Archives of Disease in Childhood - Fetal and Neonatal Edition 2006;91:F56-F60
ORIGINAL ARTICLE
Exposure to repeat doses of antenatal glucocorticoids is associated with altered cardiovascular status after birth
1 Kidz First Middlemore Hospital, Auckland, New Zealand
2 Liggins Institute, University of Auckland
3 Newborn Services, National Womens Health, Auckland District Health Board, Auckland, New Zealand
Correspondence to:
Correspondence to:
Professor Harding
Liggins Institute, Faculty of Medical and Health Science, University of Auckland, Private Bag 92019, Auckland, New Zealand; j.harding{at}auckland.ac.nz
Objective: To determine if exposure to more than one course of antenatal glucocorticoids is associated with changes in infant blood pressure and myocardial wall thickness in the first month after birth.
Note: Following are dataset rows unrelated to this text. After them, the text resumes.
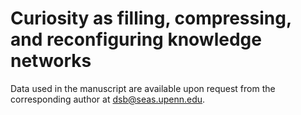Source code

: # Curiosity as filling, compressing, and reconfiguring knowledge networks

Data used in the manuscript are available upon request from the corresponding author at dsb@seas.upenn.edu.
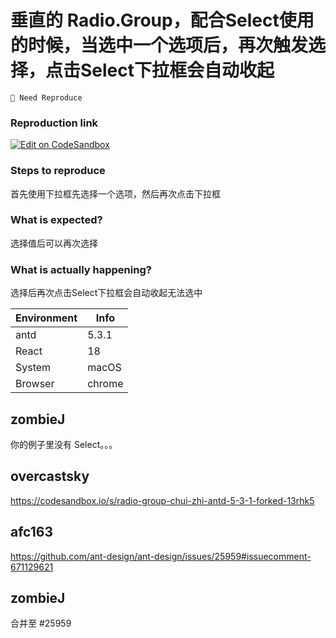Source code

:# 垂直的 Radio.Group，配合Select使用的时候，当选中一个选项后，再次触发选择，点击Select下拉框会自动收起

`🤔 Need Reproduce`

### Reproduction link

[![Edit on CodeSandbox](https://codesandbox.io/static/img/play-codesandbox.svg)](https://codesandbox.io/s/hyv0yi?file=/demo.tsx)

### Steps to reproduce

首先使用下拉框先选择一个选项，然后再次点击下拉框

### What is expected?

选择值后可以再次选择

### What is actually happening?

选择后再次点击Select下拉框会自动收起无法选中

| Environment | Info   |
| ----------- | ------ |
| antd        | 5.3.1  |
| React       | 18     |
| System      | macOS  |
| Browser     | chrome |

<!-- generated by ant-design-issue-helper. DO NOT REMOVE -->

## zombieJ

你的例子里没有 Select。。。

## overcastsky

>

https://codesandbox.io/s/radio-group-chui-zhi-antd-5-3-1-forked-13rhk5

## afc163

https://github.com/ant-design/ant-design/issues/25959#issuecomment-671129621

## zombieJ

合并至 #25959
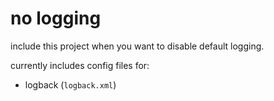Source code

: # no logging

include this project when you want to disable default logging.

currently includes config files for:

* logback (`logback.xml`)
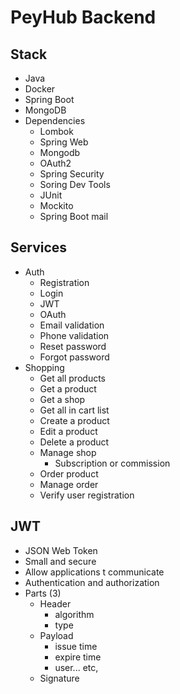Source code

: # **PeyHub Backend**

## **Stack**
* Java
* Docker
* Spring Boot
* MongoDB
* Dependencies
    - Lombok
    - Spring Web
    - Mongodb
    - OAuth2
    - Spring Security
    - Soring Dev Tools
    - JUnit
    - Mockito
    - Spring Boot mail

## **Services**
* Auth
	- Registration
	- Login
	- JWT
	- OAuth
	- Email validation
	- Phone validation
	- Reset password
	- Forgot password
* Shopping
	- Get all products
	- Get a product
	- Get a shop
	- Get all in cart list
	- Create a product
	- Edit a product
	- Delete a product
	- Manage shop
		- Subscription or commission
	- Order product
	- Manage order
	- Verify user registration
		

## **JWT**
* JSON Web Token
* Small and secure
* Allow applications t communicate
* Authentication and authorization
* Parts (3)
	- Header
		- algorithm
		- type
	- Payload
		- issue time
		- expire time
		- user... etc,
	- Signature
Design: Prospective cohort study.
Setting: Tertiary neonatal intensive care unit.
Participants: Mothers who were eligible for but declined to enter a randomised trial of repeated doses of antenatal glucocorticoids (ACTORDS)that is, who had a singleton, twin, or triplet pregnancy at <32 weeks gestation, had received an initial course of glucocorticoids seven or more days previously, and were considered to be at continued risk of preterm birth.
Main outcome measures: Blood pressure daily for the first week then weekly until 4 weeks of age. End diastolic interventricular septal and left ventricular posterior wall (EDIVS and EDLVPW) thickness at 4872 hours after birth.
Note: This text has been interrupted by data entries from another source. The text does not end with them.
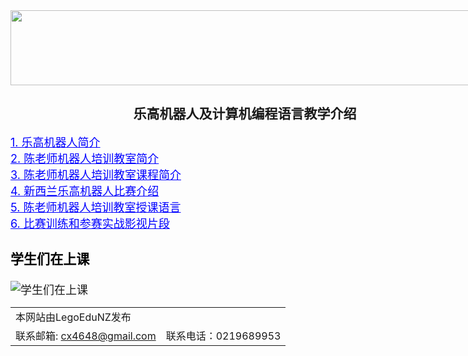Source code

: <div style="width:750px; margin:auto">
	<img height="120" width="750" src="https://raw.githubusercontent.com/wiki/LegoEduNZ/LegoEduNZ.github.io/head2.jpg" />

<h2 align = "center">乐高机器人及计算机编程语言教学介绍</h2>
<font size="4">
<a href="https://legoedunz.github.io/Intro1.html" style="color:blue;">1. 乐高机器人简介</a> 
<br>
<a href="https://legoedunz.github.io/Intro2.html" style="color:blue;">2. 陈老师机器人培训教室简介</a>
<br>
<a href="https://legoedunz.github.io/Intro3.html" style="color:blue;">3. 陈老师机器人培训教室课程简介</a>
<br>
<a href="https://legoedunz.github.io/Intro4.html" style="color:blue;">4. 新西兰乐高机器人比赛介绍</a>
<br>
<a href="https://legoedunz.github.io/Intro5.html" style="color:blue;">5. 陈老师机器人培训教室授课语言</a>
<br>
<a href="https://legoedunz.github.io/Intro6.html" style="color:blue;">6. 比赛训练和参赛实战影视片段</a>
<p>

<h3><font color="black">学生们在上课</font></h3>
<img src="https://raw.githubusercontent.com/wiki/LegoEduNZ/LegoEduNZ.github.io/p0.jpg"  alt="学生们在上课" />
<footer>
  <table border=0 style="width:100%">
  <tr>
    <td style="border-top:none;border-bottom:none;border-left:0px;border-right:0px;">
	本网站由LegoEduNZ发布
	</td>
  </tr>
  <tr>
    <td style="border-top:none;border-bottom:none;border-left:0px;border-right:0px;">
	联系邮箱: <a  href="cx4648@gmail.com">cx4648@gmail.com</a>
	</td>
    <td style="border-top:none;border-bottom:none;border-left:0px;border-right:0px;">
	联系电话：0219689953
	</td>
  </tr>   		
</footer>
Results: Thirty seven women were enrolled and delivered 50 infants. Thirty mothers (39 infants) were exposed to one course of glucocorticoids, and seven mothers (11 infants) to more than one course. Blood pressures were higher in the first week after birth in infants exposed to multiple courses of glucocorticoids, and in infants with a latency between last exposure and delivery of less than seven days. Systolic blood pressure on day 1 was >2SD above published normal ranges in 67% of babies exposed to multiple courses and 24% of babies exposed to a single course of glucocorticoids (p = 0.04). There was no difference between groups in thickness of the EDIVS or EDLVPW. However, 44/50 (88%) babies had EDIVS and 49/50 (98%) babies had EDLVPW thickness >2 SD above the expected mean for birth weight and gestation. EDIVS but not EDLVPW thickness increased with increasing latency (mean 0.02 mm/day, p = 0.03).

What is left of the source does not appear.